Their body, their choice. They choose to put their body in a someone's home where he has the right to defend himself with deadly force. If their bodies get injured or killed, it was their choice.
It's that simple.
Americans should not be forced to be simpering cowards merely because soft headed do gooders are worried about the lives of the damned criminals.
As far as I know the curriculum is not so rigid that gym teachers can't decide whether to teach football or tennis.
Too bad they have to hurt somebody before you want to do anything about it.
If somebody writes an editorial you don't like, all that happens is that you get angry for a while. When somebody does something stupid with a gun, an airplane or a car you die. See the difference?
I understand why untrained people are not allowed to fly airplanes. What I don't understand is why untrained people are allowed to own lethal weapons.

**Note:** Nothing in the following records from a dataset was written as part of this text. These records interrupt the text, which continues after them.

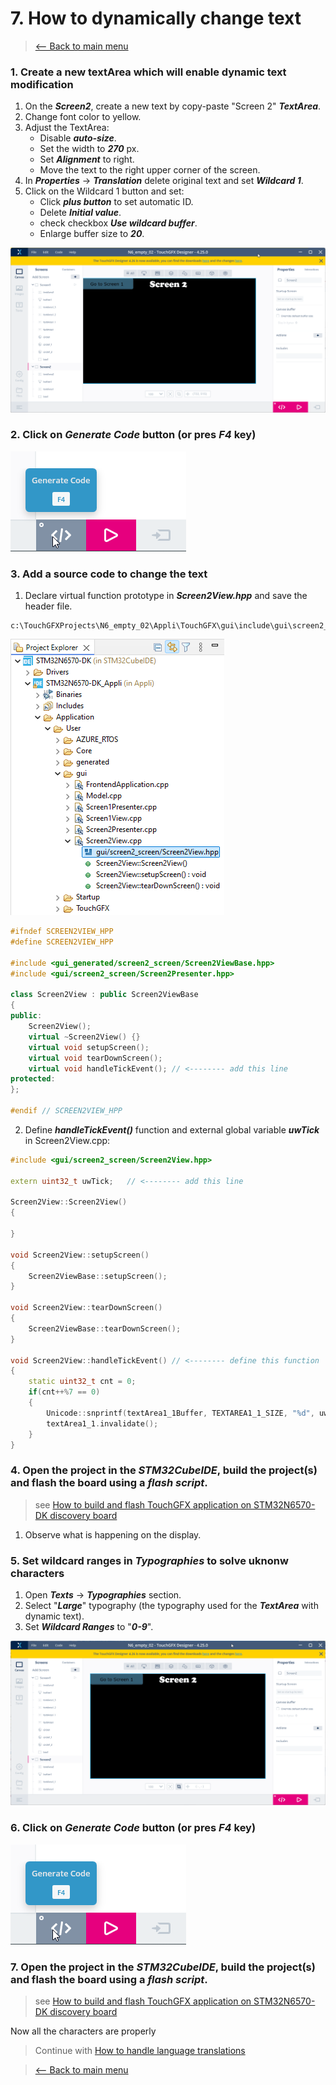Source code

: # 7. How to dynamically change text
> [<-- Back to main menu](README.md)

### 1. Create a new textArea which will enable dynamic text modification
1. On the ***Screen2***, create a new text by copy-paste "Screen 2" ***TextArea***.
2. Change font color to yellow.
3. Adjust the TextArea:
    - Disable ***auto-size***.
    - Set the width to ***270*** px. 
    - Set ***Alignment*** to right. 
    - Move the text to the right upper corner of the screen.
4. In ***Properties*** -> ***Translation*** delete original text and set ***Wildcard 1***.
5. Click on the Wildcard 1 button and set:
    - Click ***plus button*** to set automatic ID.
    - Delete ***Initial value***.
    - check checkbox ***Use wildcard buffer***.
    - Enlarge buffer size to ***20***.

![](imgs/Wildcard.gif)

### 2. Click on ***Generate Code*** button (or pres ***F4*** key)

![](imgs/generate.png)

### 3. Add a source code to change the text

1. Declare virtual function prototype in ***Screen2View.hpp*** and save the header file.

``` 
c:\TouchGFXProjects\N6_empty_02\Appli\TouchGFX\gui\include\gui\screen2_screen\Screen2View.hpp
```
![](imgs/cubeide_path.png)
```cpp
#ifndef SCREEN2VIEW_HPP
#define SCREEN2VIEW_HPP

#include <gui_generated/screen2_screen/Screen2ViewBase.hpp>
#include <gui/screen2_screen/Screen2Presenter.hpp>

class Screen2View : public Screen2ViewBase
{
public:
    Screen2View();
    virtual ~Screen2View() {}
    virtual void setupScreen();
    virtual void tearDownScreen();    
    virtual void handleTickEvent(); // <-------- add this line
protected:
};

#endif // SCREEN2VIEW_HPP
```
2. Define ***handleTickEvent()*** function and external global variable ***uwTick*** in Screen2View.cpp:

```cpp
#include <gui/screen2_screen/Screen2View.hpp>

extern uint32_t uwTick;   // <-------- add this line 

Screen2View::Screen2View()
{

}

void Screen2View::setupScreen()
{
    Screen2ViewBase::setupScreen();
}

void Screen2View::tearDownScreen()
{
    Screen2ViewBase::tearDownScreen();
}

void Screen2View::handleTickEvent() // <-------- define this function
{
	static uint32_t cnt = 0;
	if(cnt++%7 == 0)
	{
		Unicode::snprintf(textArea1_1Buffer, TEXTAREA1_1_SIZE, "%d", uwTick);
		textArea1_1.invalidate();
	}
}
```
### 4. Open the project in the ***STM32CubeIDE***, build the project(s) and flash the board using a ***flash script***.

> see [How to build and flash TouchGFX application on STM32N6570-DK discovery board](02_How_to_build_and_flash_TouchGFX_application_on_STM32N6570-DK_discovery_board.md)

1. Observe what is happening on the display.

### 5. Set wildcard ranges in ***Typographies*** to solve uknonw characters

1. Open ***Texts*** -> ***Typographies*** section.
2. Select "***Large***" typography (the typography used for the ***TextArea*** with dynamic text).
3. Set ***Wildcard Ranges*** to "***0-9***".

![](imgs/SetWildcardRanges.gif)

### 6. Click on ***Generate Code*** button (or pres ***F4*** key)

![](imgs/generate.png)

### 7. Open the project in the ***STM32CubeIDE***, build the project(s) and flash the board using a ***flash script***.

> see [How to build and flash TouchGFX application on STM32N6570-DK discovery board](02_How_to_build_and_flash_TouchGFX_application_on_STM32N6570-DK_discovery_board.md)

Now all the characters are properly 

> Continue with [How to handle language translations](08_How_to_handle_language_translations.md)

> [<-- Back to main menu](README.md)
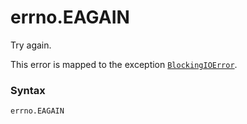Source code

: # errno.EAGAIN

Try again.

This error is mapped to the exception [`BlockingIOError`](../../exceptions/BlockingIOError.md).

### Syntax

```python
errno.EAGAIN
```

Come on. That isn't even an argument. Can't you come up with something better than that; something that actually gives a good reason why things should be as they are?
You're totally right.
You can't outlaw idiocy and that is why we should make sure idiots are not allowed to have guns in the first place.
The death penalty certainly did not prevent the inmates on death row from doing the crimes that got them there.
Americans are virtually alone in thinking gun ownership for untrained idiots is a human right.
It is extremely rare that burglars become violent, whether it is in societies with guns everywhere or in societies with responsible gun laws.
That is a very callous way to think about human lives.
Neither should Americans live in a society with a ready supply of guns for criminals, psychopaths and idiots. They deserve more safety.
No, thank you, I think that, as imperfect as it is, I prefer the present status quo to letting government get it's foot in that door. Especially since firearm accidents have been on the decline for a long time anyway.
The "slippery slope fallacy" does not apply if the slope is greased and you're being pushed.
At any rate, if it is a "fallacy", there are a number of states already practicing that fallacy in the way they handle concealed carry permits under their "discretionary issue" policy.